INFORMATION =
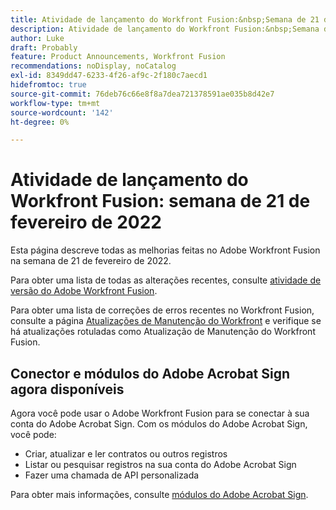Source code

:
 ```yaml
---
title: Atividade de lançamento do Workfront Fusion:&nbsp;Semana de 21 de fevereiro de 2022
description: Atividade de lançamento do Workfront Fusion:&nbsp;Semana de 21 de fevereiro de 2022
author: Luke
draft: Probably
feature: Product Announcements, Workfront Fusion
recommendations: noDisplay, noCatalog
exl-id: 8349dd47-6233-4f26-af9c-2f180c7aecd1
hidefromtoc: true
source-git-commit: 76deb76c66e8f8a7dea721378591ae035b8d42e7
workflow-type: tm+mt
source-wordcount: '142'
ht-degree: 0%

---
```


# Atividade de lançamento do Workfront Fusion: semana de 21 de fevereiro de 2022

Esta página descreve todas as melhorias feitas no Adobe Workfront Fusion na semana de 21 de fevereiro de 2022.

Para obter uma lista de todas as alterações recentes, consulte [atividade de versão do Adobe Workfront Fusion](../../../product-announcements/product-releases/fusion-release-activity/fusion-release-activity.md).

Para obter uma lista de correções de erros recentes no Workfront Fusion, consulte a página [Atualizações de Manutenção do Workfront](https://experienceleague.adobe.com/docs/workfront-known-issues/releases/current-updates.html) e verifique se há atualizações rotuladas como Atualização de Manutenção do Workfront Fusion.

## Conector e módulos do Adobe Acrobat Sign agora disponíveis

Agora você pode usar o Adobe Workfront Fusion para se conectar à sua conta do Adobe Acrobat Sign. Com os módulos do Adobe Acrobat Sign, você pode:

* Criar, atualizar e ler contratos ou outros registros
* Listar ou pesquisar registros na sua conta do Adobe Acrobat Sign
* Fazer uma chamada de API personalizada

Para obter mais informações, consulte [módulos do Adobe Acrobat Sign](../../../workfront-fusion/apps-and-their-modules/adobe-sign-modules.md).
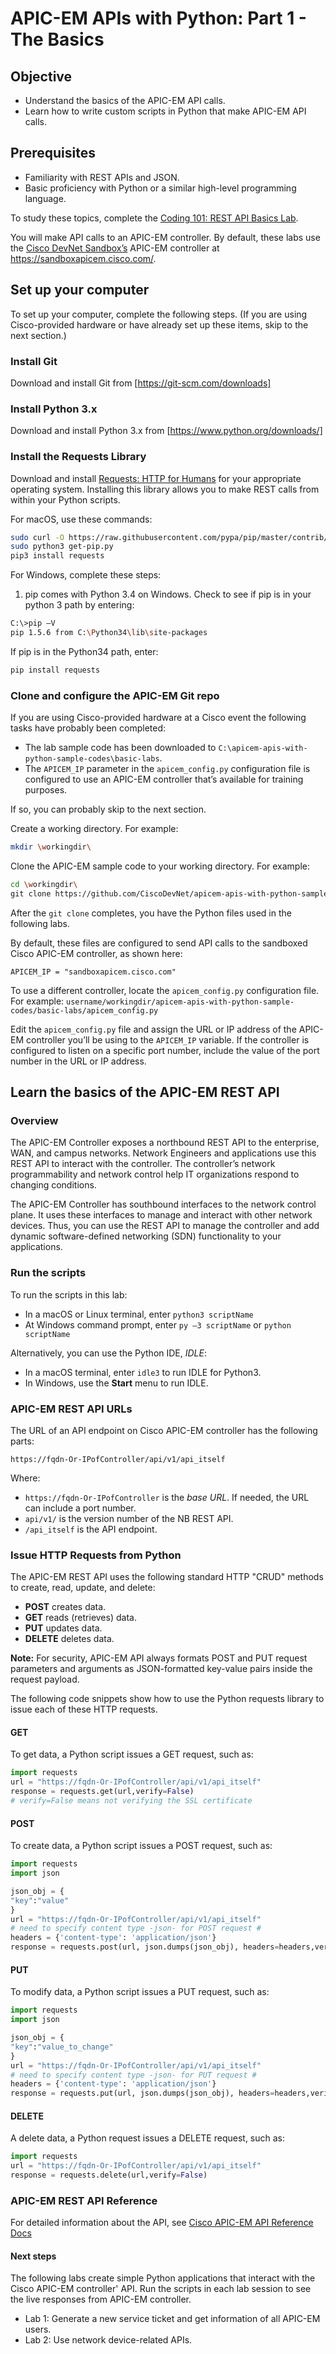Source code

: ﻿# APIC-EM APIs with Python: Part 1 - The Basics


## Objective

* Understand the basics of the APIC-EM API calls.
* Learn how to write custom scripts in Python that make APIC-EM API calls.

## Prerequisites

* Familiarity with REST APIs and JSON.
* Basic proficiency with Python or a similar high-level programming language.

To study these topics, complete the [Coding 101: REST API Basics Lab](https://learninglabs.cisco.com/labs/coding-101-rest-basics-ga/step/1).

You will make API calls to an APIC-EM controller. By default, these labs use the [Cisco DevNet Sandbox’s](https://developer.cisco.com/site/devnet/sandbox/) APIC-EM controller at https://sandboxapicem.cisco.com/.


## Set up your computer

To set up your computer, complete the following steps. (If you are using Cisco-provided hardware or have already set up these items, skip to the next section.)

### Install Git
Download and install Git from [https://git-scm.com/downloads]

### Install Python 3.x
Download and install Python 3.x from [https://www.python.org/downloads/]

### Install the Requests Library
Download and install [Requests: HTTP for Humans](http://docs.python-requests.org/en/latest/) for your appropriate operating system. Installing this library allows you to make REST calls from within your Python scripts.

For macOS, use these commands:
```bash
sudo curl -O https://raw.githubusercontent.com/pypa/pip/master/contrib/get-pip.py
sudo python3 get-pip.py
pip3 install requests
```

For Windows, complete these steps:
1. pip comes with Python 3.4 on Windows. Check to see if pip is in your python 3 path by entering:
```bash
C:\>pip –V
pip 1.5.6 from C:\Python34\lib\site-packages
```

If pip is in the Python34 path, enter:
```bash
pip install requests
```

### Clone and configure the APIC-EM Git repo

If you are using Cisco-provided hardware at a Cisco event the following tasks have probably been completed:
* The lab sample code has been downloaded to `C:\apicem-apis-with-python-sample-codes\basic-labs`.
* The `APICEM_IP` parameter in the `apicem_config.py` configuration file is configured to use an APIC-EM controller that’s available for training purposes.

If so, you can probably skip to the next section.

Create a working directory. For example:
```bash
mkdir \workingdir\
```

Clone the APIC-EM sample code to your working directory. For example:
```bash
cd \workingdir\
git clone https://github.com/CiscoDevNet/apicem-apis-with-python-sample-codes
```

After the `git clone` completes, you have the Python files used in the following labs.

By default, these files are configured to send API calls to the sandboxed Cisco APIC-EM controller, as shown here:
```
APICEM_IP = "sandboxapicem.cisco.com"
```

To use a different controller, locate the `apicem_config.py` configuration file. For example: `username/workingdir/apicem-apis-with-python-sample-codes/basic-labs/apicem_config.py`

Edit the `apicem_config.py` file and assign the URL or IP address of the APIC-EM controller you’ll be using to the `APICEM_IP` variable. If the controller is configured to listen on a specific port number, include the value of the port number in the URL or IP address.

## Learn the basics of the APIC-EM REST API

### Overview

The APIC-EM Controller exposes a northbound REST API to the enterprise, WAN, and campus networks. Network Engineers and applications use this REST API to interact with the controller. The controller’s network programmability and network control help IT organizations respond to changing conditions.

The APIC-EM Controller has southbound interfaces to the network control plane. It uses these interfaces to manage and interact with other network devices. Thus, you can use the REST API to manage the controller and add dynamic software-defined networking (SDN) functionality to your applications.

### Run the scripts

To run the scripts in this lab:
* In a macOS or Linux terminal, enter `python3 scriptName`
* At Windows command prompt, enter `py –3 scriptName` or `python scriptName`

Alternatively, you can use the Python IDE, *IDLE*:
* In a macOS terminal, enter `idle3` to run IDLE for Python3.
* In Windows, use the **Start** menu to run IDLE.

### APIC-EM REST API URLs
The URL of an API endpoint on Cisco APIC-EM controller has the following parts:
```
https://fqdn-Or-IPofController/api/v1/api_itself
```

Where:
* `https://fqdn-Or-IPofController` is the *base URL*. If needed, the URL can include a port number.
* `api/v1/` is the version number of the NB REST API.
* `/api_itself` is the API endpoint.

### Issue HTTP Requests from Python

The APIC-EM REST API uses the following standard HTTP "CRUD" methods to create, read, update, and delete:
* **POST** creates data.
* **GET** reads (retrieves) data.
* **PUT** updates data.
* **DELETE** deletes data.

**Note:** For security, APIC-EM API always formats POST and PUT request parameters and arguments as JSON-formatted key-value pairs inside the request payload.

The following code snippets show how to use the Python requests library to issue each of these HTTP requests.

#### GET

To get data, a Python script issues a GET request, such as:

```python
import requests
url = "https://fqdn-Or-IPofController/api/v1/api_itself"
response = requests.get(url,verify=False)
# verify=False means not verifying the SSL certificate
```

#### POST

To create data, a Python script issues a POST request, such as:

```python
import requests
import json

json_obj = {
"key":"value"
}
url = "https://fqdn-Or-IPofController/api/v1/api_itself"
# need to specify content type -json- for POST request #
headers = {'content-type': 'application/json'}
response = requests.post(url, json.dumps(json_obj), headers=headers,verify=False)
```

#### PUT

To modify data, a Python script issues a PUT request, such as:

```python
import requests
import json

json_obj = {
"key":"value_to_change"
}
url = "https://fqdn-Or-IPofController/api/v1/api_itself"
# need to specify content type -json- for PUT request #
headers = {'content-type': 'application/json'}
response = requests.put(url, json.dumps(json_obj), headers=headers,verify=False)
```

#### DELETE

A delete data, a Python request issues a DELETE request, such as:

```python
import requests
url = "https://fqdn-Or-IPofController/api/v1/api_itself"
response = requests.delete(url,verify=False)
```

### APIC-EM REST API Reference
For detailed information about the API, see
[Cisco APIC-EM API Reference Docs](https://developer.cisco.com/site/apic-em-rest-api/)

#### Next steps
The following labs create simple Python applications that interact with the Cisco APIC-EM controller' API. Run the scripts in each lab session to see the live responses from APIC-EM controller.

* Lab 1: Generate a new service ticket and get information of all APIC-EM users.
* Lab 2: Use network device-related APIs.
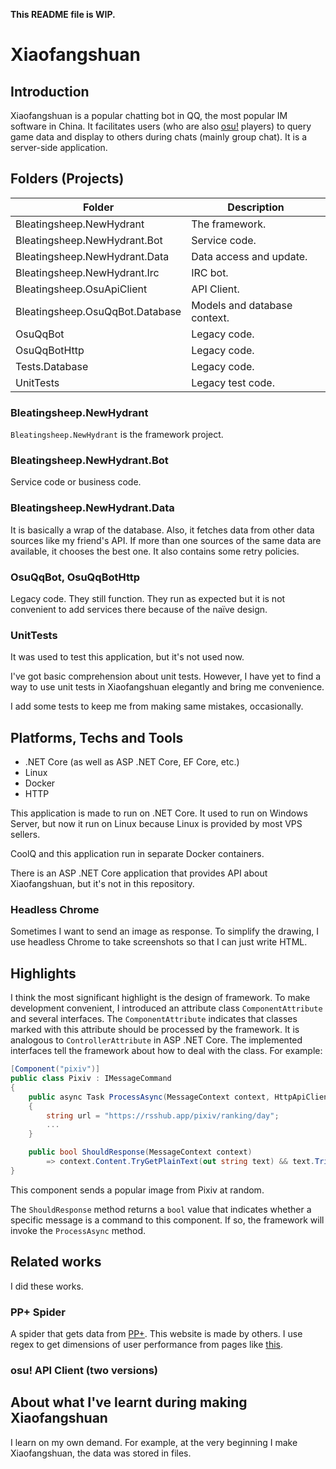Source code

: **This README file is WIP.**

# Xiaofangshuan
## Introduction
Xiaofangshuan is a popular chatting bot in QQ, the most popular IM software in China. It facilitates users (who are also [osu!](https://osu.ppy.sh/) players) to query game data and display to others during chats (mainly group chat). It is a server-side application.

## Folders (Projects)
|Folder|Description|
|-|-|
|Bleatingsheep.NewHydrant|The framework.|
|Bleatingsheep.NewHydrant.Bot|Service code.|
|Bleatingsheep.NewHydrant.Data|Data access and update.|
|Bleatingsheep.NewHydrant.Irc|IRC bot.|
|Bleatingsheep.OsuApiClient|API Client.|
|Bleatingsheep.OsuQqBot.Database|Models and database context.|
|OsuQqBot|Legacy code.|
|OsuQqBotHttp|Legacy code.|
|Tests.Database|Legacy code.|
|UnitTests|Legacy test code.|

### Bleatingsheep.NewHydrant
`Bleatingsheep.NewHydrant` is the framework project.

### Bleatingsheep.NewHydrant.Bot
Service code or business code. 

### Bleatingsheep.NewHydrant.Data
It is basically a wrap of the database. Also, it fetches data from other data sources like my friend's API. If more than one sources of the same data are available, it chooses the best one. It also contains some retry policies.

### OsuQqBot, OsuQqBotHttp
Legacy code. They still function. They run as expected but it is not convenient to add services there because of the naïve design.

### UnitTests
It was used to test this application, but it's not used now.

I've got basic comprehension about unit tests. However, I have yet to find a way to use unit tests in Xiaofangshuan elegantly and bring me convenience.

I add some tests to keep me from making same mistakes, occasionally.

## Platforms, Techs and Tools
- .NET Core (as well as ASP .NET Core, EF Core, etc.)
- Linux
- Docker
- HTTP

This application is made to run on .NET Core. It used to run on Windows Server, but now it run on Linux because Linux is provided by most VPS sellers.

CoolQ and this application run in separate Docker containers.

There is an ASP .NET Core application that provides API about Xiaofangshuan, but it's not in this repository.

### Headless Chrome
Sometimes I want to send an image as response. To simplify the drawing, I use headless Chrome to take screenshots so that I can just write HTML. 

## Highlights
I think the most significant highlight is the design of framework. To make development convenient, I introduced an attribute class `ComponentAttribute` and several interfaces. The `ComponentAttribute` indicates that classes marked with this attribute should be processed by the framework. It is analogous to `ControllerAttribute` in ASP .NET Core. The implemented interfaces tell the framework about how to deal with the class. For example:
```C#
[Component("pixiv")]
public class Pixiv : IMessageCommand
{
    public async Task ProcessAsync(MessageContext context, HttpApiClient api)
    {
        string url = "https://rsshub.app/pixiv/ranking/day";
        ... 
    }

    public bool ShouldResponse(MessageContext context)
        => context.Content.TryGetPlainText(out string text) && text.Trim() == "ピクシブ";
}
```
This component sends a popular image from Pixiv at random.

The `ShouldResponse` method returns a `bool` value that indicates whether a specific message is a command to this component. If so, the framework will invoke the `ProcessAsync` method.
<!-- (Design of framework.) -->
<!-- Understand DI use->understand -->

## Related works
I did these works.

### PP+ Spider
A spider that gets data from [PP+](https://syrin.me/pp+/). This website is made by others. I use regex to get dimensions of user performance from pages like [this](https://syrin.me/pp+/u/bleatingsheep/).

### osu! API Client (two versions)

## About what I've learnt during making Xiaofangshuan
I learn on my own demand. For example, at the very beginning I make Xiaofangshuan, the data was stored in files. 
<!-- DB -->
<!-- DI -->
<!-- Tests -->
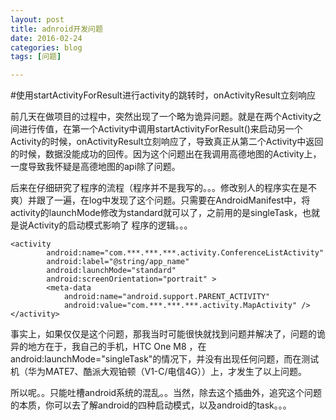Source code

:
 ```yaml
---
layout: post
title: adnroid开发问题
date: 2016-02-24
categories: blog
tags: [问题]

---
```

#使用startActivityForResult进行activity的跳转时，onActivityResult立刻响应

前几天在做项目的过程中，突然出现了一个略为诡异问题。就是在两个Activity之间进行传值，在第一个Activity中调用startActivityForResult()来启动另一个Activity的时候，onActivityResult立刻响应了，导致真正从第二个Activity中返回的时候，数据没能成功的回传。因为这个问题出在我调用高德地图的Activity上，一度导致我怀疑是高德地图的api除了问题。

后来在仔细研究了程序的流程（程序并不是我写的。。。修改别人的程序实在是不爽）并跟了一遍，在log中发现了这个问题。只需要在AndroidManifest中，将activity的launchMode修改为standard就可以了，之前用的是singleTask，也就是说Activity的启动模式影响了
程序的逻辑。。。

	<activity
            android:name="com.***.***.***.activity.ConferenceListActivity"
            android:label="@string/app_name"
            android:launchMode="standard"
            android:screenOrientation="portrait" >
            <meta-data
                android:name="android.support.PARENT_ACTIVITY"
                android:value="com.***.***.***.activity.MapActivity" />
    </activity>
事实上，如果仅仅是这个问题，那我当时可能很快就找到问题并解决了，问题的诡异的地方在于，我自己的手机，HTC One M8 ，在android:launchMode="singleTask"的情况下，并没有出现任何问题，而在测试机（华为MATE7、酷派大观铂顿（V1-C/电信4G））上，才发生了以上问题。

所以呢。。只能吐槽android系统的混乱。。当然，除去这个插曲外，追究这个问题的本质，你可以去了解android的四种启动模式，以及android的task。。。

TASK DESCRIPTION = Precisely those lines above that run from the line with "[Cisco APIC-EM API" up to and including the line with "This application is" are to be set down, with the pictures omitted.

EXERCISE RESPONSE =
[Cisco APIC-EM API Reference Docs](https://developer.cisco.com/site/apic-em-rest-api/)

#### Next steps
The following labs create simple Python applications that interact with the Cisco APIC-EM controller' API. Run the scripts in each lab session to see the live responses from APIC-EM controller.

* Lab 1: Generate a new service ticket and get information of all APIC-EM users.
* Lab 2: Use network device-related APIs.
Source code

: **This README file is WIP.**

# Xiaofangshuan
## Introduction
Xiaofangshuan is a popular chatting bot in QQ, the most popular IM software in China. It facilitates users (who are also [osu!](https://osu.ppy.sh/) players) to query game data and display to others during chats (mainly group chat). It is a server-side application.

## Folders (Projects)
|Folder|Description|
|-|-|
|Bleatingsheep.NewHydrant|The framework.|
|Bleatingsheep.NewHydrant.Bot|Service code.|
|Bleatingsheep.NewHydrant.Data|Data access and update.|
|Bleatingsheep.NewHydrant.Irc|IRC bot.|
|Bleatingsheep.OsuApiClient|API Client.|
|Bleatingsheep.OsuQqBot.Database|Models and database context.|
|OsuQqBot|Legacy code.|
|OsuQqBotHttp|Legacy code.|
|Tests.Database|Legacy code.|
|UnitTests|Legacy test code.|

### Bleatingsheep.NewHydrant
`Bleatingsheep.NewHydrant` is the framework project.

### Bleatingsheep.NewHydrant.Bot
Service code or business code. 

### Bleatingsheep.NewHydrant.Data
It is basically a wrap of the database. Also, it fetches data from other data sources like my friend's API. If more than one sources of the same data are available, it chooses the best one. It also contains some retry policies.

### OsuQqBot, OsuQqBotHttp
Legacy code. They still function. They run as expected but it is not convenient to add services there because of the naïve design.

### UnitTests
It was used to test this application, but it's not used now.

I've got basic comprehension about unit tests. However, I have yet to find a way to use unit tests in Xiaofangshuan elegantly and bring me convenience.

I add some tests to keep me from making same mistakes, occasionally.

## Platforms, Techs and Tools
- .NET Core (as well as ASP .NET Core, EF Core, etc.)
- Linux
- Docker
- HTTP

This application is made to run on .NET Core. It used to run on Windows Server, but now it run on Linux because Linux is provided by most VPS sellers.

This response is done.